Let $T:S\to\mathbb{N}$ be a stopping time.
Let $(X_n)_n$ be an $(F_n)_n$-adapted process that is integrable.
How do we prove that $X_n$ is a martingale $\iff$ for all $T$ that take maximally two values it holds $\mathbb{E}[X_T]=\mathbb{E}[X_0]$?
$\implies$ I think we should use optimal stopping here, but I'm not sure how.
I know that $\mathbb{E}[X_n]=\mathbb{E}[X_0]$ for all $n$ and I think we want to say that $\mathbb{E}[X_T]=\mathbb{E}[\lim X_{T\land n}]=\lim\mathbb{E}[X_{T\land n}]=\lim \mathbb{E}[X_0]=\mathbb{E}[X_0]$.
But when are we allowed to make the step $\mathbb{E}[\lim X_{T\land n}]=\lim\mathbb{E}[ X_{T\land n}]$?
$\impliedby$ We want to show that $\mathbb{E}[X_n|F_{n-1}]=X_{n-1}$. Where do we use stopping times in all of this?
Best Answer
$(\implies:)$ You have the right idea to use optional stopping but you don't need to take a limit since $T$ is a bounded stopping time (it takes at most two values). Fix your stopping time $T$ taking values in $\{a,b\} \subseteq \mathbb{N}$. Then $T < \max\{a,b\} + 1 = K$ and $Y_t = X_{t \wedge K}$ is a uniformly integrable martingale. So by optional stopping $$\mathbb{E}[X_0] = \mathbb{E}[Y_0] = \mathbb{E}[Y_T] = \mathbb{E}[X_{T \wedge K}] = \mathbb{E}[X_T ]$$ since $T \wedge K = T$.

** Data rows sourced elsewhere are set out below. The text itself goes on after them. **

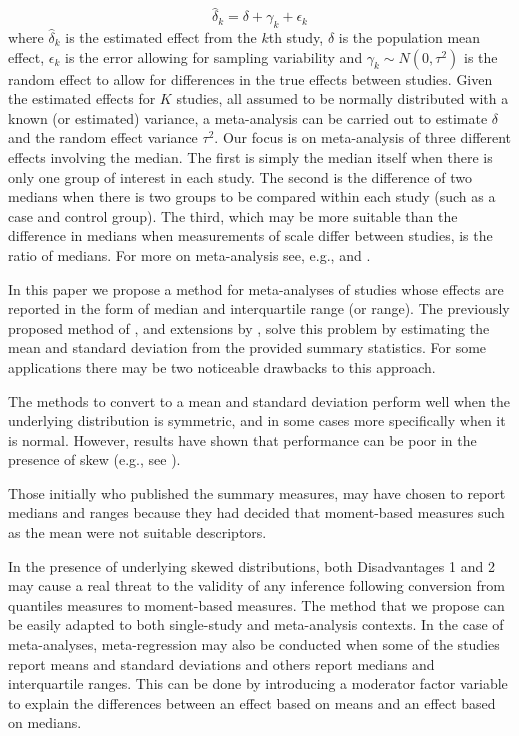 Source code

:\documentclass{article}
\begin{document}
\begin{equation}
\widehat{\delta}_k=\delta + \gamma_k + \epsilon_k
\end{equation}
where $\widehat{\delta}_k$ is the estimated effect from the $k$th study, $\delta$ is the population mean effect, $\epsilon_k$ is the error allowing for sampling variability and $\gamma_k\sim N(0,\tau^2)$ is the random effect to allow for differences in the true effects between studies.  Given the estimated effects for $K$ studies, all assumed to be normally distributed with a known (or estimated) variance, a meta-analysis can be carried out to estimate $\delta$ and the random effect variance $\tau^2$.  Our focus is on meta-analysis of three different effects involving the median.  The first is simply the median itself when there is only one group of interest in each study.  The second is the difference of two medians when there is two groups to be compared within each study (such as a case and control group).  The third, which may be more suitable than the difference in medians when measurements of scale differ between studies, is the ratio of medians.   For more on meta-analysis see, e.g., \cite{borenstein2008introduction} and \cite{kulinskaya2008meta}.

In this paper we propose a method for meta-analyses of studies whose effects are reported in the form of median and interquartile range (or range). The previously proposed method of \cite{Hozo2005}, and extensions by \cite{Bland2015, Wan2014}, solve this problem by estimating the mean and standard deviation from the provided summary statistics. For some applications there may be two noticeable drawbacks to this approach.

\begin{disadv}\label{disadv:1}
The methods to convert to a mean and standard deviation perform well when the underlying distribution is symmetric, and in some cases more specifically when it is normal.  However, results have shown that performance can be poor in the presence of skew (e.g., see \cite{shi2018estimate}).
\end{disadv}

\begin{disadv}\label{disadv:2}
Those initially who published the summary measures, may have chosen to report medians and ranges because they had decided that moment-based measures such as the mean were not suitable descriptors.
\end{disadv}

In the presence of underlying skewed distributions, both Disadvantages 1 and 2 may cause a real threat to the validity of any inference following conversion from quantiles measures to moment-based measures.  The method that we propose can be easily adapted to both single-study and meta-analysis contexts.  In the case of meta-analyses, meta-regression may also be conducted when some of the studies report means and standard deviations and others report medians and interquartile ranges.  This can be done by introducing a moderator factor variable to explain the differences between an effect based on means and an effect based on medians.
\end{document}
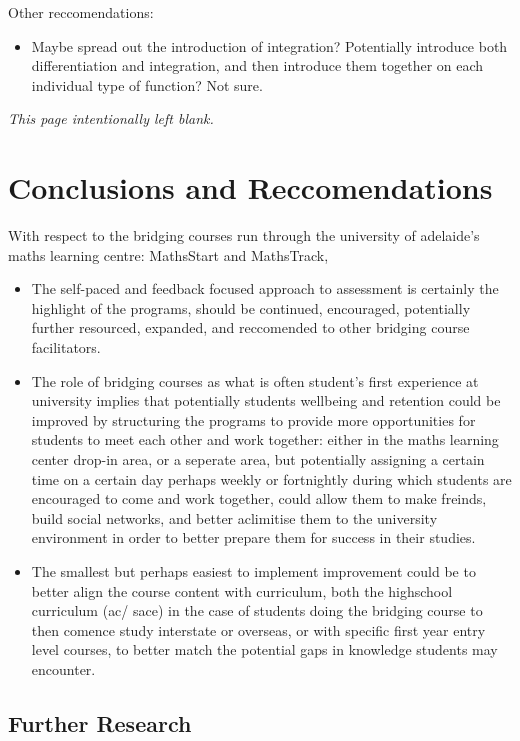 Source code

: \documentclass[twoside,12pt,a4paper]{report}
\makeatletter
\newcommand*{\intentionallyblankpage}{
  \vspace*{\fill}
  {\centering \textit{This page intentionally left blank.} \par}
  \vspace{\fill}}
\renewcommand*{\cleardoublepage}{\clearpage\if@twoside \ifodd\c@page\else
  \intentionallyblankpage
  \newpage
  \if@twocolumn\hbox{}\newpage\fi\fi\fi}
\makeatother
\begin{document}
Other reccomendations:
\begin{itemize}
	\item Maybe spread out the introduction of integration? Potentially introduce both differentiation and integration, and then introduce them together on each individual type of function? Not sure.
\end{itemize}





\cleardoublepage
\chapter{Conclusions and Reccomendations}
\label{chap:recommendations}

With respect to the bridging courses run through the university of adelaide's maths learning centre: MathsStart and MathsTrack,
\begin{itemize}
	\item The self-paced and feedback focused approach to assessment is certainly the highlight of the programs, should be continued, encouraged, potentially further resourced, expanded, and reccomended to other bridging course facilitators.
	\item The role of bridging courses as what is often student's first experience at university implies that potentially students wellbeing and retention could be improved by structuring the programs to provide more opportunities for students to meet each other and work together: either in the maths learning center drop-in area, or a seperate area, but potentially assigning a certain time on a certain day perhaps weekly or fortnightly during which students are encouraged to come and work together, could allow them to make freinds, build social networks, and better aclimitise them to the university environment in order to better prepare them for success in their studies.
	\item The smallest but perhaps easiest to implement improvement could be to better align the course content with curriculum, both the highschool curriculum (\gls{ac}/ \gls{sace}) in the case of students doing the bridging course to then comence study interstate or overseas, or with specific first year entry level courses, to better match the potential gaps in knowledge students may encounter.
\end{itemize}



\section{Further Research}
\end{document}
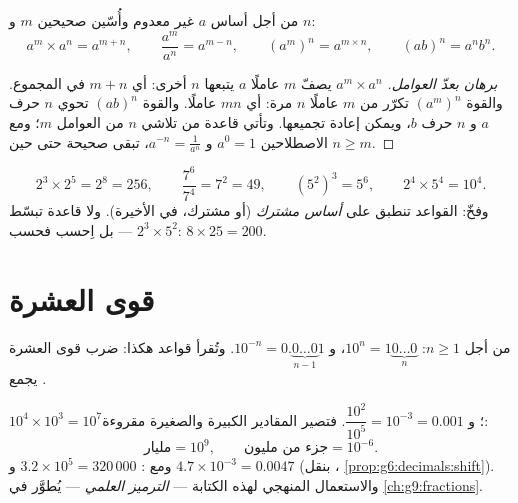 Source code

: \begin{theorem}\label{thm:g8:powers:rules}
من أجل أساس $a$ غير معدوم وأُسّين صحيحين $m$ و $n$:
\[
a^m \times a^n = a^{m+n},
\qquad
\frac{a^m}{a^n} = a^{m-n},
\qquad
\left(a^m\right)^n = a^{m \times n},
\qquad
(ab)^n = a^n b^n .
\]
\end{theorem}

\begin{proof}[برهان بعدّ العوامل]
 $a^m \times a^n$ يصفّ $m$ عاملًا $a$ يتبعها $n$ أخرى:
أي $m + n$ في المجموع. والقوة $\left(a^m\right)^n$ تكرّر  من $m$ عاملًا
$n$ مرة: أي $mn$ عاملًا. والقوة $(ab)^n$ تحوي $n$ حرف $a$ و $n$
حرف $b$، ويمكن إعادة تجميعها. وتأتي قاعدة  من
تلاشي $n$ من العوامل $m$؛ ومع الاصطلاحين
$a^0 = 1$ و $a^{-n} = \frac{1}{a^n}$، تبقى صحيحة حتى حين
$n \geq m$.
\end{proof}

\begin{example}\label{ex:g8:powers:rules}
\[
2^3 \times 2^5 = 2^8 = 256,
\qquad
\frac{7^6}{7^4} = 7^2 = 49,
\qquad
\left(5^2\right)^3 = 5^6,
\qquad
2^4 \times 5^4 = 10^4 .
\]
وفخّ: القواعد تنطبق على \emph{أساس مشترك} (أو 
مشترك، في الأخيرة). ولا قاعدة تبسّط $2^3 \times 5^2$ ---
بل اِحسب فحسب: $8 \times 25 = 200$.
\end{example}

\section{قوى العشرة}

\begin{proposition}\label{prop:g8:powers:ten}
من أجل $n \geq 1$: $10^n = 1\underbrace{0\dots0}_{n}$، و
$10^{-n} = 0.\underbrace{0\dots0}_{n-1}1$. وتُقرأ قواعد 
هكذا: ضرب قوى العشرة يجمع .
\end{proposition}

\begin{example}\label{ex:g8:powers:ten}
$10^4 \times 10^3 = 10^7$؛ \quad
و $\dfrac{10^2}{10^5} = 10^{-3} = 0.001$. فتصير المقادير الكبيرة والصغيرة
مقروءة:
\[
\text{مليار} = 10^9,
\qquad
\text{جزء من مليون} = 10^{-6}.
\]
ومع : $3.2 \times 10^5 = 320\,000$ و
$4.7 \times 10^{-3} = 0.0047$ (بنقل ،
\cref{prop:g6:decimals:shift}). والاستعمال المنهجي لهذه الكتابة ---
\emph{الترميز العلمي} --- يُطوَّر في
\cref{ch:g9:fractions}.
\end{example}

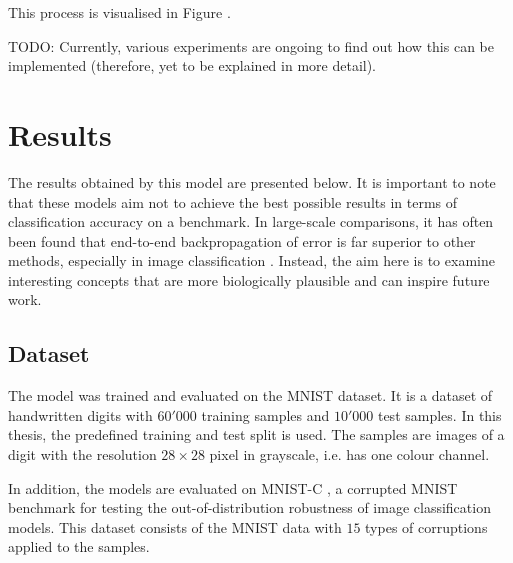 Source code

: This process is visualised in Figure . 


TODO: Currently, various experiments are ongoing to find out how this can be implemented (therefore, yet to be explained in more detail).




\section{Results}
The results obtained by this model are presented below. It is important to note that these models aim not to achieve the best possible results in terms of classification accuracy on a benchmark. In large-scale comparisons, it has often been found that end-to-end backpropagation of error is far superior to other methods, especially in image classification . Instead, the aim here is to examine interesting concepts that are more biologically plausible and can inspire future work.

\subsection{Dataset}
The model was trained and evaluated on the MNIST \cite{Lecun_Bottou_Bengio_Haffner_1998} dataset. It is a dataset of handwritten digits with $60'000$ training samples and $10'000$ test samples.
In this thesis, the predefined training and test split is used.
The samples are images of a digit with the resolution $28 \times 28$ pixel in grayscale, i.e. has one colour channel.

In addition, the models are evaluated on MNIST-C , a corrupted MNIST benchmark for testing the out-of-distribution robustness of image classification models. This dataset consists of the MNIST data with $15$ types of corruptions applied to the samples.

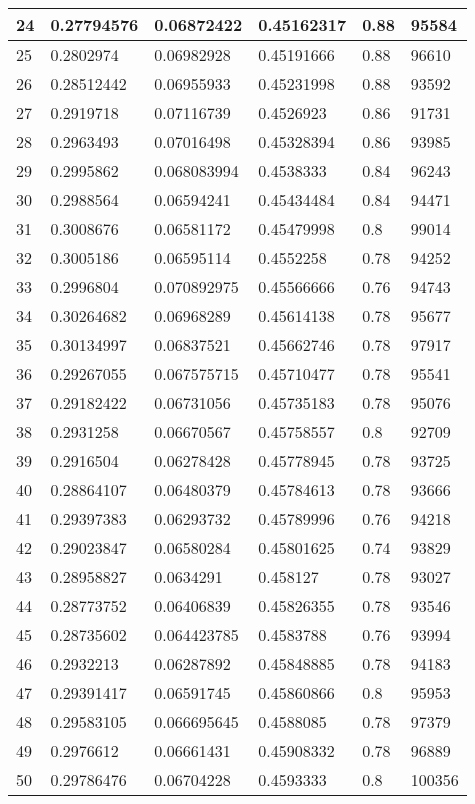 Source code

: \begin{longtable}{|l|l|l|l|l|l|}
24 & 0.27794576 & 0.06872422 & 0.45162317 & 0.88 & 95584 \\ \hline 
25 & 0.2802974 & 0.06982928 & 0.45191666 & 0.88 & 96610 \\ \hline 
26 & 0.28512442 & 0.06955933 & 0.45231998 & 0.88 & 93592 \\ \hline 
27 & 0.2919718 & 0.07116739 & 0.4526923 & 0.86 & 91731 \\ \hline 
28 & 0.2963493 & 0.07016498 & 0.45328394 & 0.86 & 93985 \\ \hline 
29 & 0.2995862 & 0.068083994 & 0.4538333 & 0.84 & 96243 \\ \hline 
30 & 0.2988564 & 0.06594241 & 0.45434484 & 0.84 & 94471 \\ \hline 
31 & 0.3008676 & 0.06581172 & 0.45479998 & 0.8 & 99014 \\ \hline 
32 & 0.3005186 & 0.06595114 & 0.4552258 & 0.78 & 94252 \\ \hline 
33 & 0.2996804 & 0.070892975 & 0.45566666 & 0.76 & 94743 \\ \hline 
34 & 0.30264682 & 0.06968289 & 0.45614138 & 0.78 & 95677 \\ \hline 
35 & 0.30134997 & 0.06837521 & 0.45662746 & 0.78 & 97917 \\ \hline 
36 & 0.29267055 & 0.067575715 & 0.45710477 & 0.78 & 95541 \\ \hline 
37 & 0.29182422 & 0.06731056 & 0.45735183 & 0.78 & 95076 \\ \hline 
38 & 0.2931258 & 0.06670567 & 0.45758557 & 0.8 & 92709 \\ \hline 
39 & 0.2916504 & 0.06278428 & 0.45778945 & 0.78 & 93725 \\ \hline 
40 & 0.28864107 & 0.06480379 & 0.45784613 & 0.78 & 93666 \\ \hline 
41 & 0.29397383 & 0.06293732 & 0.45789996 & 0.76 & 94218 \\ \hline 
42 & 0.29023847 & 0.06580284 & 0.45801625 & 0.74 & 93829 \\ \hline 
43 & 0.28958827 & 0.0634291 & 0.458127 & 0.78 & 93027 \\ \hline 
44 & 0.28773752 & 0.06406839 & 0.45826355 & 0.78 & 93546 \\ \hline 
45 & 0.28735602 & 0.064423785 & 0.4583788 & 0.76 & 93994 \\ \hline 
46 & 0.2932213 & 0.06287892 & 0.45848885 & 0.78 & 94183 \\ \hline 
47 & 0.29391417 & 0.06591745 & 0.45860866 & 0.8 & 95953 \\ \hline 
48 & 0.29583105 & 0.066695645 & 0.4588085 & 0.78 & 97379 \\ \hline 
49 & 0.2976612 & 0.06661431 & 0.45908332 & 0.78 & 96889 \\ \hline 
50 & 0.29786476 & 0.06704228 & 0.4593333 & 0.8 & 100356 \\ \hline 
\end{longtable} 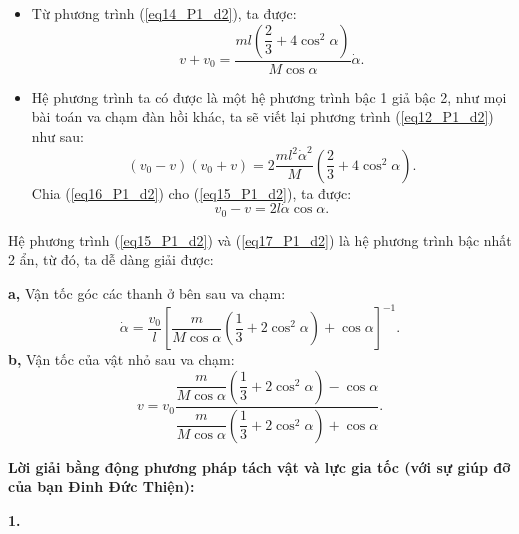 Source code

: \begin{itemize}
    \item Từ phương trình (\ref{eq14_P1_d2}), ta được:
    \begin{equation} \label{eq15_P1_d2}
        v+v_0 = \dfrac{ ml \left( \dfrac{2}{3} + 4 \cos^2 \alpha \right) }{ M \cos \alpha} \dot{\alpha}.
    \end{equation}
    \item Hệ phương trình ta có được là một hệ phương trình bậc 1 giả bậc 2, như mọi bài toán va chạm đàn hồi khác, ta sẽ viết lại phương trình (\ref{eq12_P1_d2}) như sau:
    \begin{equation} \label{eq16_P1_d2}
        (v_0-v)(v_0+v) = 2 \dfrac{ml^2 \dot{\alpha}^2}{M} \left( \dfrac{2}{3} + 4 \cos^2 \alpha \right).
    \end{equation}
    Chia (\ref{eq16_P1_d2}) cho (\ref{eq15_P1_d2}), ta được:
    \begin{equation} \label{eq17_P1_d2}
        v_0-v = 2l \dot{\alpha} \cos \alpha.
    \end{equation}
\end{itemize}
Hệ phương trình (\ref{eq15_P1_d2}) và (\ref{eq17_P1_d2}) là hệ phương trình bậc nhất 2 ẩn, từ đó, ta dễ dàng giải được:

\noindent \textbf{a,} Vận tốc góc các thanh ở bên sau va chạm:
\begin{equation} \label{eq18_P1_d2}
    \dot{\alpha} = \dfrac{v_0}{l} \left[ \dfrac{m}{M \cos \alpha} \left( \dfrac{1}{3} + 2 \cos^2 \alpha \right) + \cos \alpha \right]^{-1}.
\end{equation}
\noindent \textbf{b,} Vận tốc của vật nhỏ sau va chạm:
\begin{equation} \label{eq19_P1_d2}
    v = v_0 \dfrac{ \dfrac{m}{M \cos \alpha} \left( \dfrac{1}{3} + 2 \cos^2 \alpha \right) - \cos \alpha }{ \dfrac{m}{M \cos \alpha} \left( \dfrac{1}{3} + 2 \cos^2 \alpha \right) + \cos \alpha }.
\end{equation}

\vspace{6mm}

\noindent \textbf{Lời giải bằng động phương pháp tách vật và lực gia tốc (với sự giúp đỡ của bạn Đinh Đức Thiện):}

\noindent \textbf{1.}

$(\impliedby:)$ By definition of the conditional expectation, we need to show that if $A \in F_{n-1}$ then $\mathbb{E}[X_n 1_A] = \mathbb{E}[X_{n-1} 1_A]$. So fix $A \in F_{n-1}$ and define $T(\omega) = n$ if $\omega \not \in A$ and $T(\omega) = {n-1}$ otherwise. Without loss of generality, here I assume $X_0 = 0$ (otherwise consider the process $X_t - X_0$ which satisfies the same conditions). Then, by our assumption applied with this choice of $T$, $$ 0 = \mathbb{E}[X_T] = \mathbb{E}[X_{n} 1_{A^c}] + \mathbb{E}[X_{n-1}1_A] = \mathbb{E}[X_n] - \mathbb{E}[X_n 1_A] + \mathbb{E}[X_{n-1}1_A]$$ Finally, we notice that using the stopping time $S=n$, we have $0 = \mathbb{E}[X_S] = \mathbb{E}[X_n]$ so that the above says that $$0 = - \mathbb{E}[X_n 1_A] + \mathbb{E}[X_{n-1}1_A] \implies \mathbb{E}[X_n 1_A] = \mathbb{E}[X_{n-1}1_A]$$ which is what we set out to prove.